But even if culture changes slowly, Spanish women's football is spreading like wildfire. The country is now almost a juggernaut at the youth international level, fielding deep, impressive teams in U-17 and U-20 World Cups. It has an increasingly relevant professional league that operates under increasingly professional structure -- players recently winning a collective bargaining agreement after briefly going on strike.

Like France, but perhaps with an even more deeply ingrained sense of the game, Spain is showing what is possible when a large country with a soccer culture and some financial means begins to take the women's game seriously.

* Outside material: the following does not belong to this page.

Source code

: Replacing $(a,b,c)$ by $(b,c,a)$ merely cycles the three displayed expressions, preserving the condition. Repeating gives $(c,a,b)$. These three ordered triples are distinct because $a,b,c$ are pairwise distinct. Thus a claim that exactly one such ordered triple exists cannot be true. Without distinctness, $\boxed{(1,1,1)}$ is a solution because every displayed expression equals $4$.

And as they connected pass after pass Sunday, keeping the U.S. pressure at bay and denying Rose Lavelle time on the ball or Carli Lloyd chances to direct play, Spanish players looked the part of a program on the rise. An unfinished rise, to be sure, for a team that still slots in behind several other European contenders. But a rise that will be difficult to arrest.

"I feel like their program in general is just on the rise," Becky Sauerbrunn said. "Even at the World Cup, it felt very similar, in that it was very uncomfortable because we're used to having the ball, we're used to setting play. And against Spain, sometimes you're really reactionary because they can pull one person out and then the dominos fall and other people are getting pulled out."

The difference for the moment was summed up when the U.S. subbed on Tobin Heath and Press for Lloyd and Rapinoe midway through the second half. No other country in the world has that kind of depth at its disposal. And sure enough, with the U.S. gradually getting its share of possession in the second half, Press put a free kick on Ertz's head for the goal.

"I could say Christen, Tobin and Pinoe are probably the top three in the world, and they're all on one team," Ertz said of the U.S. set piece specialists. "It's pretty unreal. I watch them in training every day. ... It's craft that [Press] has, and she continues to work on. That's the coolest part: She's probably one of the best in the world and she never stops working on it. That's a credit to her. All I have to do is get my head on it. She makes it easy."

So the U.S. moves on to face Japan on Wednesday, needing only a draw to clinch the tournament title (and potentially winning the trophy even in a defeat). In the short term, Sunday's game helped a U.S. team that appears headed to the Olympics as the heavy favorite. Spain forced the U.S. to adjust, forced it to defend, to stay cohesive in a low block. And the U.S. did, keeping its resolve long enough to find its goal.

"We always knew that this tournament was going to be much more difficult than the games we had played before," Rapinoe said. "Qualifying is difficult in its own right, in if you lose, you don't go on. So that adds that pressure. But we're playing three of some of the top teams in the world. These are the teams we're going to have to go through [to win the Olympics] -- or teams like this.

"So this was not a great performance by us, I'm sure we'll have a lot of film to watch and things to work on. But I think these performances are always better and more telling than if we go out and smash teams and everyone feels jolly about themselves."

The best news of all might be that Spain won't be in Tokyo. But its time is coming.